Do you think atheists are born, made, or either/both?

I was fervent in my devotion to Catholicism when I was a child, but I now realize it was the superstition and magical thinking that appealed to me. You know, say the rosary and everything will be okay. Fast for Lent and you know you're all good with the force in the universe that regulates shit, aka God. But we left the Catholic church when my parents divorced, and so I left all my Catholic fervor behind me. After that, the only exposure I had to religion came in the form of trips to my father's fundamentalist Lutheran church during his custodial weekends.

I was so turned off by the idea that my completely innocent 13-year-old Jewish friends would burn in hell just because they were born Jews that I decided religion was completely retarded. I've been an atheist (I prefer the term "apatheist") ever since.

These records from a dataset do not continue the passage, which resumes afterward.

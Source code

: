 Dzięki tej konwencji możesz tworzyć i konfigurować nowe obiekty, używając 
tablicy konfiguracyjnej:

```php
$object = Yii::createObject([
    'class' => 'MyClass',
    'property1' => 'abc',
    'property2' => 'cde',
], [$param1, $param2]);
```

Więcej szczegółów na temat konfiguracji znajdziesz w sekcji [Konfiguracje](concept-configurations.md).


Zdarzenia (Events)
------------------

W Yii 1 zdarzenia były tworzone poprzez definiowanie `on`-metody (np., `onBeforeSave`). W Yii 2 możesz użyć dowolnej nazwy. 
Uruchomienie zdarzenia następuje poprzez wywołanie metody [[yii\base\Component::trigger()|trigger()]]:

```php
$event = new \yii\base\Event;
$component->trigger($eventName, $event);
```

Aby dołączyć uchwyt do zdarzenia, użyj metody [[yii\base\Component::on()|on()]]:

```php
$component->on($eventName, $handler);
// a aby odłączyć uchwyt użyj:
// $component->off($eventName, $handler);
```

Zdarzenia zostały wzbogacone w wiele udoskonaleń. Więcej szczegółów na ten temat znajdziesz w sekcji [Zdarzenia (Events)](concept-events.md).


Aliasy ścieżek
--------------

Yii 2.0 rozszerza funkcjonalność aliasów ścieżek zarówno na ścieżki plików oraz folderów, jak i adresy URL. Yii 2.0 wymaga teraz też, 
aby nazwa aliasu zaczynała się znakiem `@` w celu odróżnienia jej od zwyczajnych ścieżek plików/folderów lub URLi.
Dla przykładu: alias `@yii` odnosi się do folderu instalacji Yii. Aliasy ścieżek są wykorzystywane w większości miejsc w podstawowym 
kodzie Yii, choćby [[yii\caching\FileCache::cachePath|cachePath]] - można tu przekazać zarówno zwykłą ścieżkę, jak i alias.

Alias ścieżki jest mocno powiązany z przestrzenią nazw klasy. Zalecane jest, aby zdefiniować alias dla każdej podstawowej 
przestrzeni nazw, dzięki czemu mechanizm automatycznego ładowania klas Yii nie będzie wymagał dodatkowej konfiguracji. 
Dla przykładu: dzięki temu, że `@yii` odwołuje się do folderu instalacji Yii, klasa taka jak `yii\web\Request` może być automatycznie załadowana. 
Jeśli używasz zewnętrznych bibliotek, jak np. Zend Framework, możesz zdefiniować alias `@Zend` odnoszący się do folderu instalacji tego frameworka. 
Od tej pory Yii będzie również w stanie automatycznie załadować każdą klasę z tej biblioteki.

So I return to my original question: born, made, or either/both? In my case, I really believe that I was born with this mindset. The only reason I was ever religious was because it seemed like the closest thing to actual abracadabra-spells-type magic.

mathyoo said...

I believe that everyone is born an atheist. No one has a knowledge of any gods when they're born. Most of us are indoctrinated soon after that, and some of us leave the faith of our parents on our own. It seems like many of the atheists I've crossed paths with were, like me, inherently skeptical and never really bought into religion. In that sense, I think many atheists are both born and made. A natural affinity for skepticism combined with the right circumstances seems to put one on the path to atheism.